Readers of this blog know that one of my favourite rants and peeves is against the phrase: “We offer great customer service.” You can’t say it. Customers need to use these words voluntarily.

An inverse observation of these remarks occurs when I reviewed social media postings from a hotel in San Jose, CA, where Google will be hosting me and a few hundred help forum Top Contributors in November. I invited my wife to join me (air fare would be her expense, but she could share the hotel room.)

She balked, cringing at some really awful TripAdvisor reviews about the hotel’s cleanliness. (There were positive reviews as well, but some of the comments were downright nasty and scary. In light of my policy to negatively identify specific businesses and organizations, I won’t tell you which hotel it is, although it is part of a major international chain.)

In answering a complaint, the manager used words like this on more than one occasion.

We are rated very high on our level of cleanliness, but the reality of it is that we do, on occasion, have mishaps.


Let’s look at the complaint:

FILTHY and poorly managed front desk.
I cannot begin to tell the whole story, from probs checking in to fingernail on the desk and cruddy dirt, dust and vomit. My cc wasn’t working so front desk manager gave few options other than telling me she was doing me a favor by accepting my husbands credit card she cut off from any room service or restaurant service to be charged back to the room. It wasn’t until following night card worked in bar and desk manager told me it’s because I didn’t insert it into chip reader So much more I can’t even write here it was awful. This was my seventh stay at this hotel and I was shocked that the dust from seven years ago is still in the room.

If this were an isolated complaint, we might see it as sour grapes from a disgruntled client. But there were many more. (The really negative reviews were mixed in with very positive reports, making for an inconsistent story.)

Nevertheless, obviously this hotel has some serious issues and I think it behooves management to take a look at what has gone wrong, right away.

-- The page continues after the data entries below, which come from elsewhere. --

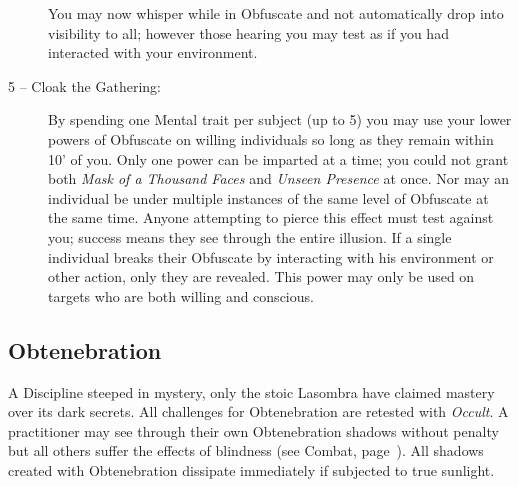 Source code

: \begin{description}
	You may now whisper while in Obfuscate and not automatically drop into visibility 
	to all; however those hearing you may test as if you had interacted with your environment.
	\item[5 -- Cloak the Gathering:]  By spending one Mental trait per subject (up to 5) you may use your 
	lower powers of Obfuscate on willing individuals so long as they remain within 10' of you.  Only one 
	power can be imparted at a time; you could not grant both \emph{Mask of a Thousand Faces} and 
	\emph{Unseen Presence} at once.  Nor may an individual be under multiple instances of the same 
	level of Obfuscate at the same time.  Anyone attempting to pierce this effect must test against you; 
	success means they see through the entire illusion.  If a single individual breaks their Obfuscate by 
	interacting with his environment or other action, only they are revealed.  This power may only be used 
	on targets who are both willing and conscious.
\end{description}

\subsection{Obtenebration}
A Discipline steeped in mystery, only the stoic Lasombra have claimed mastery over its dark secrets.  
All challenges for Obtenebration are retested with \emph{Occult}.  A practitioner may see through 
their own Obtenebration shadows without penalty but all others suffer the effects of blindness 
(see Combat, page~\pageref{sec:combat}).  All shadows created with Obtenebration dissipate immediately 
if subjected to true sunlight.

“Great customer service” is a necessity, it isn’t a marketing message. Seth Godin suggests you can start by looking at your IT and business processes in improving things.

All it takes is effort
Customer service used to be a great divide. Well-off companies would heavily invest in taking care of customers, others would do the minimum (or a bit less). Of course, back then, organizations couldn’t possibly give you all the service you might dream of. They can’t all afford to answer the phone on one ring, it’s expensive to hire enough operators and train them. And they certainly can’t dedicate an operator just to you, someone who would know your history and recognize your voice.

Today, though, when more and more of our engagements are digital, it doesn’t take an endless, ongoing budget to delight people. All an organization needs to do is care enough (once) to design it properly.

To make a process that is easy to use, clearly labeled and well designed.

To build a phone system that doesn’t torture you and then delete everything you typed in.

To put care into every digital interaction, even if it’s easier to waste the user’s time.

[Insert story here of healthcare company, cable company or business that doesn’t care enough to do it right. One where the committees made the process annoying. Or where the team didn’t cycle one more time. Or where the urgency of the moment takes attention away from the long-term work of system design. The thing is, if one company can do the tech right, then every organization with sufficient resources and motivation can do the tech right.]

The punchline is simple: In consumer relations and service, good tech is free.

It’s free because it pays for itself in lower overhead and great consumer satisfaction and loyalty.

But it requires someone to care enough to do it right.

Perhaps we need to change the recording to, “due to unusually lazy or frustrated design and systems staff (and their uninvolved management), we’re going to torture you every single time you interact with us. Thanks for your patience.”

The customer service/experience is one area where you can’t afford to get it wrong, but you can’t get ahead by making excuses or denying problems, and you can’t brag about getting it right. Your clients need to do the talking (and when they do, if the news is good, you can certainly help share the word.)